Les tambours de la grande célébration ne résonneront pas cette année à Notsè. Mais Agbogboza ne disparaîtra pas pour autant. Tandis que le peuple éwé poursuit le deuil d’Ewéfiaga Togbui Agokoli IV, les réjouissances publiques cèdent la place au seul rituel accompli sur les murailles d’Agbogbodzi. Un choix qui rappelle qu’avant d’être un rassemblement populaire, cette fête demeure un acte de mémoire, de transmission et de fidélité aux ancêtres.
Habituellement, Agbogboza réunit à Notsè les communautés éwé du Togo, de la diaspora et des pays voisins.
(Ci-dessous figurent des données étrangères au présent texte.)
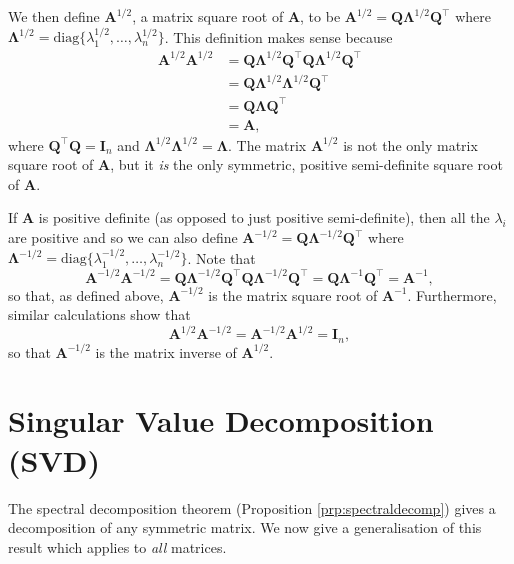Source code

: \documentclass[]{book}
\theoremstyle{definition}
\theoremstyle{definition}
\theoremstyle{definition}
\theoremstyle{remark}
\begin{document}
We then define \({\boldsymbol A}^{1/2}\), a matrix square root of \(\boldsymbol A\), to be \({\boldsymbol A}^{1/2}=\boldsymbol Q\boldsymbol \Lambda^{1/2} \boldsymbol Q^\top\) where \(\boldsymbol \Lambda^{1/2}=\text{diag}\{\lambda_1^{1/2}, \ldots , \lambda_n^{1/2}\}\). This definition makes sense because
\begin{align*}
\boldsymbol A^{1/2}\boldsymbol A^{1/2}&=\boldsymbol Q\boldsymbol \Lambda^{1/2}\boldsymbol Q^\top \boldsymbol Q\boldsymbol \Lambda^{1/2} \boldsymbol Q^\top\\
&=\boldsymbol Q\boldsymbol \Lambda^{1/2}\boldsymbol \Lambda^{1/2}\boldsymbol Q^\top\\
&=\boldsymbol Q\boldsymbol \Lambda\boldsymbol Q^\top\\
&=\boldsymbol A,
\end{align*}
where \(\boldsymbol Q^\top \boldsymbol Q=\mathbf I_n\) and \(\boldsymbol \Lambda^{1/2}\boldsymbol \Lambda^{1/2}=\boldsymbol \Lambda\). The matrix \(\boldsymbol A^{1/2}\) is not the only matrix square root of \(\boldsymbol A\), but it \emph{is} the only symmetric, positive semi-definite square root of \(\boldsymbol A\).

If \(\boldsymbol A\) is positive definite (as opposed to just positive semi-definite), then all the \(\lambda_i\) are positive and so we can also define \(\boldsymbol A^{-1/2}=\boldsymbol Q\boldsymbol \Lambda^{-1/2}\boldsymbol Q^\top\) where \(\boldsymbol \Lambda^{-1/2}=\text{diag}\{\lambda_1^{-1/2},\ldots , \lambda_n^{-1/2}\}\). Note that
\[
\boldsymbol A^{-1/2}\boldsymbol A^{-1/2}=\boldsymbol Q\boldsymbol \Lambda^{-1/2}\boldsymbol Q^\top \boldsymbol Q\boldsymbol \Lambda^{-1/2}\boldsymbol Q^\top =\boldsymbol Q\boldsymbol \Lambda^{-1}\boldsymbol Q^\top=\boldsymbol A^{-1},
\]
so that, as defined above, \(\boldsymbol A^{-1/2}\) is the matrix square root of \(\boldsymbol A^{-1}\). Furthermore, similar calculations show that
\[
\boldsymbol A^{1/2}\boldsymbol A^{-1/2}=\boldsymbol A^{-1/2}\boldsymbol A^{1/2}=\mathbf I_n,
\]
so that \(\boldsymbol A^{-1/2}\) is the matrix inverse of \(\boldsymbol A^{1/2}\).

\hypertarget{linalg-SVD}{%
\section{Singular Value Decomposition (SVD)}\label{linalg-SVD}}

The spectral decomposition theorem (Proposition \ref{prp:spectraldecomp}) gives a decomposition of any symmetric matrix.
We now give a generalisation of this result which applies to \emph{all} matrices.
\end{document}
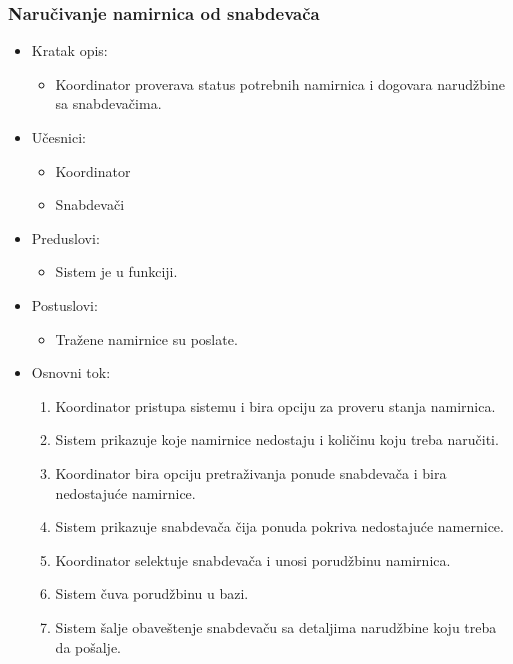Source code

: 

\subsubsection{Naručivanje namirnica od snabdevača}


\begin{itemize}
	\item Kratak opis:
		\begin{itemize}
			\item Koordinator proverava status potrebnih namirnica i dogovara narudžbine sa snabdevačima.
		\end{itemize}
	\item Učesnici:
		\begin{itemize}
		    \item Koordinator
		    \item Snabdevači
		\end{itemize}
	\item Preduslovi:
		\begin{itemize}
		   
		    \item Sistem je u funkciji.
		\end{itemize}
	\item Postuslovi:
		\begin{itemize}
			\item Tražene namirnice su poslate.
	\end{itemize}
	\item Osnovni tok:
		\begin{enumerate}
            \item Koordinator pristupa sistemu i bira opciju za proveru stanja namirnica.
           \item Sistem prikazuje koje namirnice nedostaju i količinu koju treba naručiti.
           \item Koordinator bira opciju pretraživanja ponude snabdevača i bira nedostajuće namirnice.
            \item Sistem prikazuje snabdevača čija ponuda pokriva nedostajuće namernice. 
             \item  Koordinator selektuje snabdevača i unosi porudžbinu namirnica.
              \item Sistem čuva porudžbinu u bazi.
             \item Sistem šalje obaveštenje snabdevaču sa detaljima narudžbine koju treba da pošalje.
            

\end{enumerate}
\end{itemize}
Les cérémonies traditionnelles y côtoient les rencontres familiales, les expressions artistiques et les manifestations populaires qui font de la cité historique un point de ralliement culturel majeur.
En 2026, cette dimension festive sera suspendue. Seule la phase rituelle prévue le jeudi 3 septembre sur les murailles d’Agbogbodzi sera maintenue, conformément aux usages de la communauté.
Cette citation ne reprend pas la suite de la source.